Print each entry as it appears. Images stay out of the copy.

===============

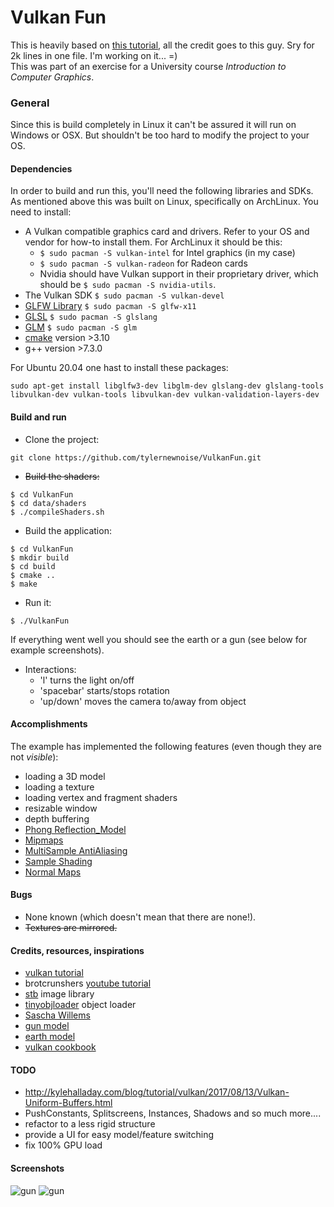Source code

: # Vulkan Fun
This is heavily based on [this tutorial](https://vulkan-tutorial.com), all the
credit goes to this guy. Sry for 2k lines in one file. I'm working on it... =)  
This was part of an exercise for a University course _Introduction to Computer
Graphics_.

### General
Since this is build completely in Linux it can't be assured it will run on 
Windows or OSX. But shouldn't be too hard to modify the project to your OS.

#### Dependencies
In order to build and run this, you'll need the following libraries and SDKs. 
As mentioned above this was built on Linux, specifically on ArchLinux. You need
to install:
* A Vulkan compatible graphics card and drivers. Refer to your OS and vendor for 
  how-to install them. For ArchLinux it should be this:
  * ```$ sudo pacman -S vulkan-intel``` for Intel graphics (in my case)
  * ```$ sudo pacman -S vulkan-radeon``` for Radeon cards
  * Nvidia should have Vulkan support in their proprietary driver, which should 
    be ```$ sudo pacman -S nvidia-utils```.
* The Vulkan SDK ```$ sudo pacman -S vulkan-devel```
* [GLFW Library](https://www.glfw.org/) ```$ sudo pacman -S glfw-x11```
* [GLSL](https://github.com/KhronosGroup/glslang) ```$ sudo pacman -S glslang```
* [GLM](https://glm.g-truc.net/0.9.9/index.html ) ```$ sudo pacman -S glm```
* [cmake](cmake.org) version >3.10
* g++ version >7.3.0

For Ubuntu 20.04 one hast to install these packages:
```console
sudo apt-get install libglfw3-dev libglm-dev glslang-dev glslang-tools libvulkan-dev vulkan-tools libvulkan-dev vulkan-validation-layers-dev
```
 
#### Build and run
* Clone the project:

```git clone https://github.com/tylernewnoise/VulkanFun.git```
* ~~Build the shaders:~~
```
$ cd VulkanFun
$ cd data/shaders
$ ./compileShaders.sh
```
* Build the application:
 ```
 $ cd VulkanFun
 $ mkdir build
 $ cd build
 $ cmake ..
 $ make
```

* Run it:

```$ ./VulkanFun```

If everything went well you should see the earth or a gun (see below for 
example screenshots).

* Interactions:
    * 'l' turns the light on/off
    * 'spacebar' starts/stops rotation
    * 'up/down' moves the camera to/away from object

#### Accomplishments

The example has implemented the following features (even though they are not 
_visible_):
* loading a 3D model
* loading a texture
* loading vertex and fragment shaders
* resizable window
* depth buffering
* [Phong Reflection_Model](https://en.wikipedia.org/wiki/Phong_reflection_model)
* [Mipmaps](https://en.wikipedia.org/wiki/Mipmap)
* [MultiSample AntiAliasing](https://en.wikipedia.org/wiki/Multisample_anti-aliasing)
* [Sample Shading](https://www.khronos.org/registry/vulkan/specs/1.0/html/vkspec.html#primsrast-sampleshading)
* [Normal Maps](https://en.wikipedia.org/wiki/Normal_mapping)

#### Bugs
* None known (which doesn't mean that there are none!).
* ~~Textures are mirrored.~~

#### Credits, resources, inspirations

* [vulkan tutorial](https://vulkan-tutorial.com)
* brotcrunshers [youtube tutorial](https://www.youtube.com/watch?v=mzVFHEmnRLg&index=1&list=PL58qjcU5nk8uH9mmlASm4SFy1yuPzDAH0)
* [stb](https://github.com/nothings/stb) image library
* [tinyobjloader](https://github.com/syoyo/tinyobjloader) object loader
* [Sascha Willems](https://github.com/SaschaWillems/Vulkan)
* [gun model](https://free3d.com/3d-model/45-acp-smith-and-wesson-13999.html)
* [earth model](https://free3d.com/3d-model/planet-earth-99065.html)
* [vulkan cookbook](https://github.com/PacktPublishing/Vulkan-Cookbook)

#### TODO
* http://kylehalladay.com/blog/tutorial/vulkan/2017/08/13/Vulkan-Uniform-Buffers.html
* PushConstants, Splitscreens, Instances, Shadows and so much more....
* refactor to a less rigid structure
* provide a UI for easy model/feature switching
* fix 100% GPU load

#### Screenshots
![gun](earth.png)
![gun](gun.png)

===============

▶ _Exercise answer_
Source code

: # Vulkan Fun
This is heavily based on [this tutorial](https://vulkan-tutorial.com), all the
credit goes to this guy. Sry for 2k lines in one file. I'm working on it... =)  
This was part of an exercise for a University course _Introduction to Computer
Graphics_.

### General
Since this is build completely in Linux it can't be assured it will run on 
Windows or OSX. But shouldn't be too hard to modify the project to your OS.

#### Dependencies
In order to build and run this, you'll need the following libraries and SDKs. 
As mentioned above this was built on Linux, specifically on ArchLinux. You need
to install:
* A Vulkan compatible graphics card and drivers. Refer to your OS and vendor for 
  how-to install them. For ArchLinux it should be this:
  * ```$ sudo pacman -S vulkan-intel``` for Intel graphics (in my case)
  * ```$ sudo pacman -S vulkan-radeon``` for Radeon cards
  * Nvidia should have Vulkan support in their proprietary driver, which should 
    be ```$ sudo pacman -S nvidia-utils```.
* The Vulkan SDK ```$ sudo pacman -S vulkan-devel```
* [GLFW Library](https://www.glfw.org/) ```$ sudo pacman -S glfw-x11```
* [GLSL](https://github.com/KhronosGroup/glslang) ```$ sudo pacman -S glslang```
* [GLM](https://glm.g-truc.net/0.9.9/index.html ) ```$ sudo pacman -S glm```
* [cmake](cmake.org) version >3.10
* g++ version >7.3.0

For Ubuntu 20.04 one hast to install these packages:
```console
sudo apt-get install libglfw3-dev libglm-dev glslang-dev glslang-tools libvulkan-dev vulkan-tools libvulkan-dev vulkan-validation-layers-dev
```
 
#### Build and run
* Clone the project:

```git clone https://github.com/tylernewnoise/VulkanFun.git```
* ~~Build the shaders:~~
```
$ cd VulkanFun
$ cd data/shaders
$ ./compileShaders.sh
```
* Build the application:
 ```
 $ cd VulkanFun
 $ mkdir build
 $ cd build
 $ cmake ..
 $ make
```

* Run it:

```$ ./VulkanFun```

If everything went well you should see the earth or a gun (see below for 
example screenshots).

* Interactions:
    * 'l' turns the light on/off
    * 'spacebar' starts/stops rotation
    * 'up/down' moves the camera to/away from object

#### Accomplishments

The example has implemented the following features (even though they are not 
_visible_):
* loading a 3D model
* loading a texture
* loading vertex and fragment shaders
* resizable window
* depth buffering
* [Phong Reflection_Model](https://en.wikipedia.org/wiki/Phong_reflection_model)
* [Mipmaps](https://en.wikipedia.org/wiki/Mipmap)
* [MultiSample AntiAliasing](https://en.wikipedia.org/wiki/Multisample_anti-aliasing)
* [Sample Shading](https://www.khronos.org/registry/vulkan/specs/1.0/html/vkspec.html#primsrast-sampleshading)
* [Normal Maps](https://en.wikipedia.org/wiki/Normal_mapping)

#### Bugs
* None known (which doesn't mean that there are none!).
* ~~Textures are mirrored.~~

#### Credits, resources, inspirations

* [vulkan tutorial](https://vulkan-tutorial.com)
* brotcrunshers [youtube tutorial](https://www.youtube.com/watch?v=mzVFHEmnRLg&index=1&list=PL58qjcU5nk8uH9mmlASm4SFy1yuPzDAH0)
* [stb](https://github.com/nothings/stb) image library
* [tinyobjloader](https://github.com/syoyo/tinyobjloader) object loader
* [Sascha Willems](https://github.com/SaschaWillems/Vulkan)
* [gun model](https://free3d.com/3d-model/45-acp-smith-and-wesson-13999.html)
* [earth model](https://free3d.com/3d-model/planet-earth-99065.html)
* [vulkan cookbook](https://github.com/PacktPublishing/Vulkan-Cookbook)

#### TODO
* http://kylehalladay.com/blog/tutorial/vulkan/2017/08/13/Vulkan-Uniform-Buffers.html
* PushConstants, Splitscreens, Instances, Shadows and so much more....
* refactor to a less rigid structure
* provide a UI for easy model/feature switching
* fix 100% GPU load

#### Screenshots
![gun](earth.png)
![gun](gun.png)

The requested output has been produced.